Limiting SSH to specific IPs or netblocks, and/or specifically _excluding_
those you're likely to never use, would also help cut down on the attack
surface. Not that hosts _within_ your perimiter don't get compromised, but
there are far fewer of them.

2FA including keyfobs is yet another option.

------
illumen
Get a range of ip addresses where you will log in from (your DSL address
ranges from home for example), and block all other ip addresses on that port.
You may want to add some other hosts you control to that whitelist as well as
a backup in case your ISP changes addresses. If you are the only one that is
supposed to access some ports, then block everyone else. (use last -a to see
all the places you've logged in recently to start making your whitelist).

You can also rate limit new connections to ssh depending on your use cases.

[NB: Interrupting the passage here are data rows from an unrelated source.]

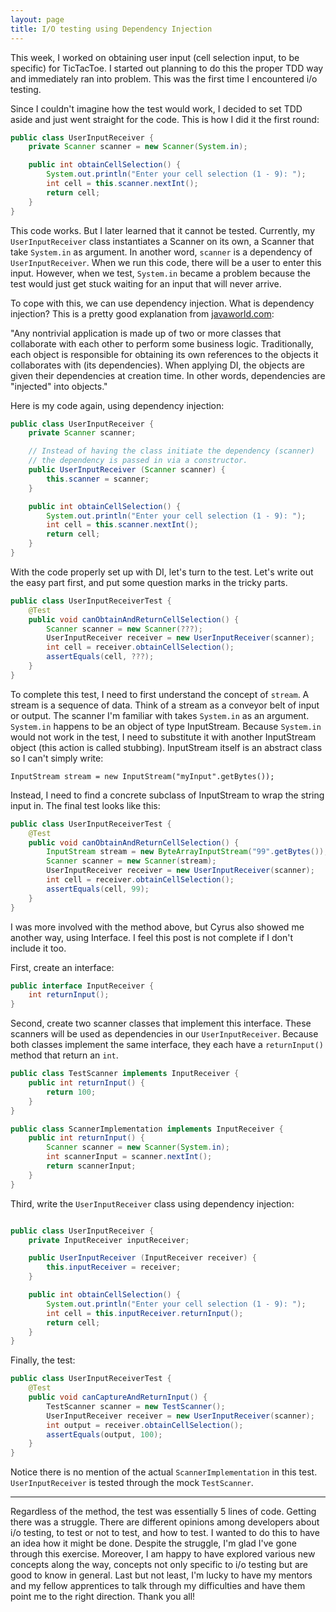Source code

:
 ```yaml
---
layout: page
title: I/O testing using Dependency Injection
---
```


This week, I worked on obtaining user input (cell selection input, to be specific) for TicTacToe. 
I started out planning to do this the proper TDD way and immediately ran into problem. This was the first time I encountered i/o testing. 

Since I couldn't imagine how the test would work, I decided to set TDD aside and just went straight for the code.
This is how I did it the first round:

```java
public class UserInputReceiver {
    private Scanner scanner = new Scanner(System.in);

    public int obtainCellSelection() {
        System.out.println("Enter your cell selection (1 - 9): ");
        int cell = this.scanner.nextInt();
        return cell;
    }
}
```

This code works. But I later learned that it cannot be tested. 
Currently, my `UserInputReceiver` class instantiates a Scanner on its own, a Scanner that take `System.in` as argument. In another word, `scanner` is a dependency of `UserInputReceiver`. 
When we run this code, there will be a user to enter this input. However, when we test, `System.in` became a problem because the test would just get stuck waiting for an input that will never arrive. 

To cope with this, we can use dependency injection. What is dependency injection?
This is a pretty good explanation from <a href="http://www.javaworld.com/article/2071914/excellent-explanation-of-dependency-injection--inversion-of-control-.html">javaworld.com</a>:

"Any nontrivial application is made up of two or more classes that collaborate with each other to perform some business logic. Traditionally, each object is responsible for obtaining its own references to the objects it collaborates with (its dependencies). When applying DI, the objects are given their dependencies at creation time. In other words, dependencies are "injected" into objects."

Here is my code again, using dependency injection:

```java
public class UserInputReceiver {
    private Scanner scanner;

    // Instead of having the class initiate the dependency (scanner)
    // the dependency is passed in via a constructor. 
    public UserInputReceiver (Scanner scanner) {
        this.scanner = scanner;
    }

    public int obtainCellSelection() {
        System.out.println("Enter your cell selection (1 - 9): ");
        int cell = this.scanner.nextInt();
        return cell;
    }
}
```

With the code properly set up with DI, let's turn to the test.
Let's write out the easy part first, and put some question marks in the tricky parts.

```java
public class UserInputReceiverTest {
    @Test
    public void canObtainAndReturnCellSelection() {
        Scanner scanner = new Scanner(???);
        UserInputReceiver receiver = new UserInputReceiver(scanner);
        int cell = receiver.obtainCellSelection();
        assertEquals(cell, ???);
    }
}
```

To complete this test, I need to first understand the concept of `stream`. A stream is a sequence of data. Think of a stream as a conveyor belt of input or output.
The scanner I'm familiar with takes `System.in` as an argument. `System.in` happens to be an object of type InputStream. 
Because `System.in` would not work in the test, I need to substitute it with another InputStream object (this action is called stubbing). 
InputStream itself is an abstract class so I can't simply write:

`InputStream stream = new InputStream("myInput".getBytes());`

Instead, I need to find a concrete subclass of InputStream to wrap the string input in.
The final test looks like this:

```java
public class UserInputReceiverTest {
    @Test
    public void canObtainAndReturnCellSelection() {
        InputStream stream = new ByteArrayInputStream("99".getBytes());
        Scanner scanner = new Scanner(stream);
        UserInputReceiver receiver = new UserInputReceiver(scanner);
        int cell = receiver.obtainCellSelection();
        assertEquals(cell, 99);
    }
}
```

I was more involved with the method above, but Cyrus also showed me another way, using Interface.
I feel this post is not complete if I don't include it too.


First, create an interface:

```java
public interface InputReceiver {
    int returnInput();
}
```

Second, create two scanner classes that implement this interface. 
These scanners will be used as dependencies in our `UserInputReceiver`. 
Because both classes implement the same interface, they each have a `returnInput()` method that return an `int`.

```java
public class TestScanner implements InputReceiver {
    public int returnInput() {
        return 100;
    }
}
```

```java
public class ScannerImplementation implements InputReceiver {
    public int returnInput() {
        Scanner scanner = new Scanner(System.in);
        int scannerInput = scanner.nextInt();
        return scannerInput;
    }
}
```

Third, write the `UserInputReceiver` class using dependency injection:
```java

public class UserInputReceiver {
    private InputReceiver inputReceiver;

    public UserInputReceiver (InputReceiver receiver) {
        this.inputReceiver = receiver;
    }

    public int obtainCellSelection() {
        System.out.println("Enter your cell selection (1 - 9): ");
        int cell = this.inputReceiver.returnInput();
        return cell;
    }
}
```

Finally, the test:

```java
public class UserInputReceiverTest {
    @Test
    public void canCaptureAndReturnInput() {
        TestScanner scanner = new TestScanner();
        UserInputReceiver receiver = new UserInputReceiver(scanner);
        int output = receiver.obtainCellSelection();
        assertEquals(output, 100);
    }
}
```
Notice there is no mention of the actual `ScannerImplementation` in this test. 
`UserInputReceiver` is tested through the mock `TestScanner`.

---------

Regardless of the method, the test was essentially 5 lines of code. Getting there was a struggle.
There are different opinions among developers about i/o testing, to test or not to test, and how to test. I wanted to do this to have an idea how it might be done. 
Despite the struggle, I'm glad I've gone through this exercise. Moreover, I am happy to have explored various new concepts along the way, concepts not only specific to i/o testing but are good to know in general.
Last but not least, I'm lucky to have my mentors and my fellow apprentices to talk through my difficulties and have them point me to the right direction. Thank you all!

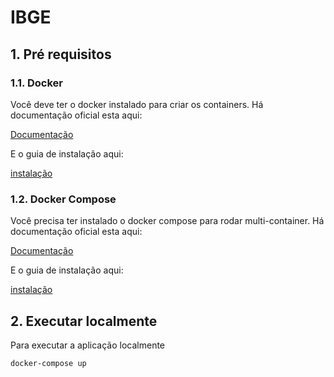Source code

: # IBGE

## 1. Pré requisitos

### 1.1. Docker

Você deve ter o docker instalado para criar os containers. Há documentação oficial esta aqui:

[Documentação](https://docs.docker.com/)

E o guia de instalação aqui:

[instalação](https://docs.docker.com/install/)

### 1.2. Docker Compose

Você precisa ter instalado o docker compose para rodar multi-container. Há documentação oficial esta aqui:

[Documentação](https://docs.docker.com/compose/)

E o guia de instalação aqui:

[instalação](https://docs.docker.com/compose/install/)

## 2. Executar localmente

Para executar a aplicação localmente

```sh
docker-compose up
```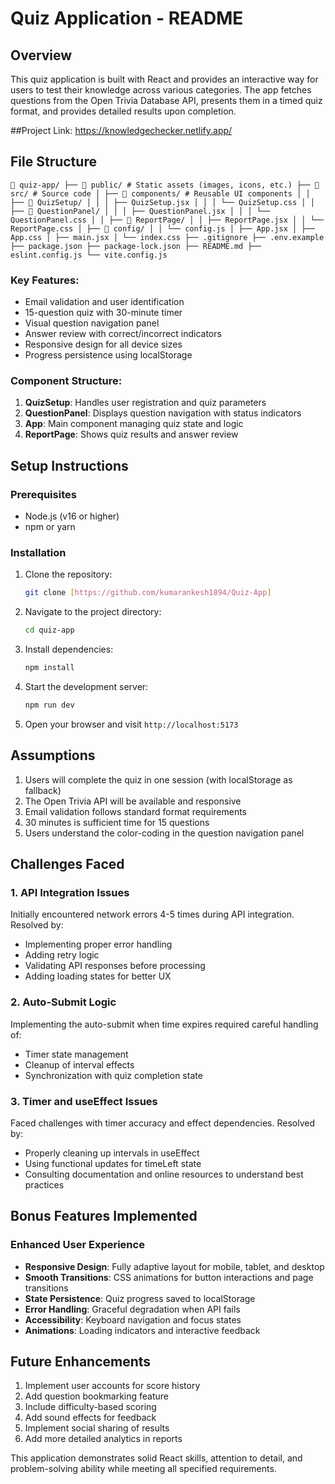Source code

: # Quiz Application - README

## Overview

This quiz application is built with React and provides an interactive way for users to test their knowledge across various categories. The app fetches questions from the Open Trivia Database API, presents them in a timed quiz format, and provides detailed results upon completion.

##Project Link: https://knowledgechecker.netlify.app/
## File Structure
<pre><code>📁 quiz-app/ ├── 📁 public/ # Static assets (images, icons, etc.) ├── 📁 src/ # Source code │ ├── 📁 components/ # Reusable UI components │ │ ├── 📁 QuizSetup/ │ │ │ ├── QuizSetup.jsx │ │ │ └── QuizSetup.css │ │ ├── 📁 QuestionPanel/ │ │ │ ├── QuestionPanel.jsx │ │ │ └── QuestionPanel.css │ │ ├── 📁 ReportPage/ │ │ ├── ReportPage.jsx │ │ └── ReportPage.css │ ├── 📁 config/ │ │ └── config.js │ ├── App.jsx │ ├── App.css │ ├── main.jsx │ └── index.css ├── .gitignore ├── .env.example ├── package.json ├── package-lock.json ├── README.md ├── eslint.config.js └── vite.config.js </code></pre>

### Key Features:
- Email validation and user identification
- 15-question quiz with 30-minute timer
- Visual question navigation panel
- Answer review with correct/incorrect indicators
- Responsive design for all device sizes
- Progress persistence using localStorage

### Component Structure:
1. **QuizSetup**: Handles user registration and quiz parameters
2. **QuestionPanel**: Displays question navigation with status indicators
3. **App**: Main component managing quiz state and logic
4. **ReportPage**: Shows quiz results and answer review

## Setup Instructions

### Prerequisites
- Node.js (v16 or higher)
- npm or yarn

### Installation
1. Clone the repository:
   ```bash
   git clone [https://github.com/kumarankesh1894/Quiz-App]
   ```
2. Navigate to the project directory:
   ```bash
   cd quiz-app
   ```
3. Install dependencies:
   ```bash
   npm install
   ```
4. Start the development server:
   ```bash
   npm run dev
   ```
5. Open your browser and visit `http://localhost:5173`

## Assumptions

1. Users will complete the quiz in one session (with localStorage as fallback)
2. The Open Trivia API will be available and responsive
3. Email validation follows standard format requirements
4. 30 minutes is sufficient time for 15 questions
5. Users understand the color-coding in the question navigation panel

## Challenges Faced

### 1. API Integration Issues
Initially encountered network errors 4-5 times during API integration. Resolved by:
- Implementing proper error handling
- Adding retry logic
- Validating API responses before processing
- Adding loading states for better UX

### 2. Auto-Submit Logic
Implementing the auto-submit when time expires required careful handling of:
- Timer state management
- Cleanup of interval effects
- Synchronization with quiz completion state

### 3. Timer and useEffect Issues
Faced challenges with timer accuracy and effect dependencies. Resolved by:
- Properly cleaning up intervals in useEffect
- Using functional updates for timeLeft state
- Consulting documentation and online resources to understand best practices

## Bonus Features Implemented

### Enhanced User Experience
- **Responsive Design**: Fully adaptive layout for mobile, tablet, and desktop
- **Smooth Transitions**: CSS animations for button interactions and page transitions
- **State Persistence**: Quiz progress saved to localStorage
- **Error Handling**: Graceful degradation when API fails
- **Accessibility**: Keyboard navigation and focus states
- **Animations**: Loading indicators and interactive feedback

## Future Enhancements

1. Implement user accounts for score history
2. Add question bookmarking feature
3. Include difficulty-based scoring
4. Add sound effects for feedback
5. Implement social sharing of results
6. Add more detailed analytics in reports

This application demonstrates solid React skills, attention to detail, and problem-solving ability while meeting all specified requirements.

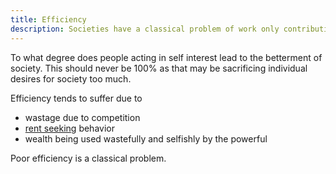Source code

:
 ```yaml
---
title: Efficiency
description: Societies have a classical problem of work only contributing to the greater good in a limited way. This can be thought of as an efficiency problem.
---
```


To what degree does people acting in self interest lead to the betterment of society. This should never be 100% as that may be sacrificing individual desires for society too much.

Efficiency tends to suffer due to

* wastage due to competition
* [rent seeking](https://en.wikipedia.org/wiki/Rent-seeking) behavior
* wealth being used wastefully and selfishly by the powerful

Poor efficiency is a classical problem.
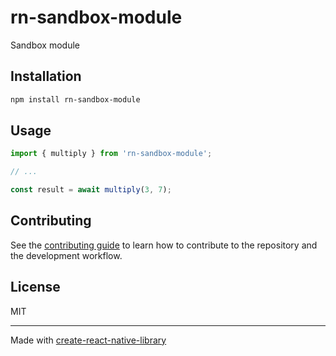# rn-sandbox-module

Sandbox module

## Installation

```sh
npm install rn-sandbox-module
```

## Usage

```js
import { multiply } from 'rn-sandbox-module';

// ...

const result = await multiply(3, 7);
```

## Contributing

See the [contributing guide](CONTRIBUTING.md) to learn how to contribute to the repository and the development workflow.

## License

MIT

---

Made with [create-react-native-library](https://github.com/callstack/react-native-builder-bob)
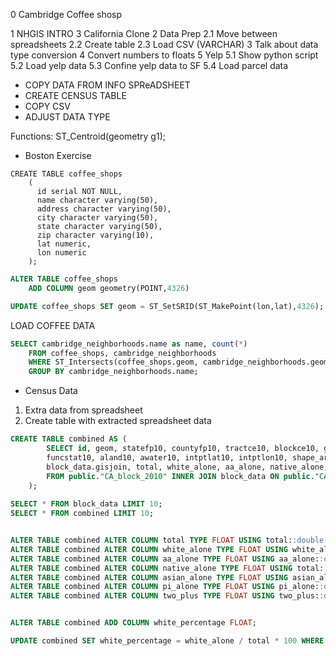 
0 Cambridge Coffee shosp

1 NHGIS INTRO
3 California Clone 
2 Data Prep
	2.1 Move between spreadsheets 
	2.2 Create table
	2.3 Load CSV (VARCHAR)
3 Talk about data type conversion
4 Convert numbers to floats
5 Yelp
	5.1 Show python script
	5.2 Load yelp data
	5.3 Confine yelp data to SF
	5.4 Load parcel data
	
	


- COPY DATA FROM INFO SPReADSHEET 
- CREATE CENSUS TABLE 
- COPY CSV
- ADJUST DATA TYPE



Functions:
ST_Centroid(geometry g1);


* Boston Exercise
```SQ
CREATE TABLE coffee_shops
	(
	  id serial NOT NULL,
	  name character varying(50),
	  address character varying(50),
	  city character varying(50),
	  state character varying(50),
	  zip character varying(10),
	  lat numeric,
	  lon numeric
	);
```


```SQL
ALTER TABLE coffee_shops
	ADD COLUMN geom geometry(POINT,4326)
```


```SQL
UPDATE coffee_shops SET geom = ST_SetSRID(ST_MakePoint(lon,lat),4326);
```

LOAD COFFEE DATA

```SQL
SELECT cambridge_neighborhoods.name as name, count(*)
	FROM coffee_shops, cambridge_neighborhoods
	WHERE ST_Intersects(coffee_shops.geom, cambridge_neighborhoods.geom)
	GROUP BY cambridge_neighborhoods.name;
```

* Census Data

1. Extra data from spreadsheet
2. Create table with extracted spreadsheet data


```SQL
CREATE TABLE combined AS (
		SELECT id, geom, statefp10, countyfp10, tractce10, blockce10, geoid10, name10, mtfcc10, ur10, uace10, uatyp10,
		funcstat10, aland10, awater10, intptlat10, intptlon10, shape_area, shape_len,
		block_data.gisjoin, total, white_alone, aa_alone, native_alone, asian_alone, pi_alone, two_plus
		FROM public."CA_block_2010" INNER JOIN block_data ON public."CA_block_2010".gisjoin = block_data.gisjoin
	);
	
SELECT * FROM block_data LIMIT 10;
SELECT * FROM combined LIMIT 10;


ALTER TABLE combined ALTER COLUMN total TYPE FLOAT USING total::double precision;  
ALTER TABLE combined ALTER COLUMN white_alone TYPE FLOAT USING white_alone::double precision;  
ALTER TABLE combined ALTER COLUMN aa_alone TYPE FLOAT USING aa_alone::double precision;  
ALTER TABLE combined ALTER COLUMN native_alone TYPE FLOAT USING total::double precision;  
ALTER TABLE combined ALTER COLUMN asian_alone TYPE FLOAT USING asian_alone::double precision;  
ALTER TABLE combined ALTER COLUMN pi_alone TYPE FLOAT USING pi_alone::double precision;  
ALTER TABLE combined ALTER COLUMN two_plus TYPE FLOAT USING two_plus::double precision;  


ALTER TABLE combined ADD COLUMN white_percentage FLOAT;

UPDATE combined SET white_percentage = white_alone / total * 100 WHERE total != 0;
```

So
even if your whitelist is beaten you limit the number of attempts.

Now add fail2ban, so that even at 10 new rate limited connections per minute
they get banned after X failed attempts.

Change the default port of ssh, to make it harder to find.

Remove password authentication, and make sure you have good secure keys.

You can also disable sudo, and root logins perhaps. As well you could try 2
factor auth, and perhaps move your keys to a secure(encrypted) USB drive.

But really, whitelisting who can connect to ssh in the first place will stop
99% of the automated brute force attacks, with all the rest stopping the
remaining 0.99%.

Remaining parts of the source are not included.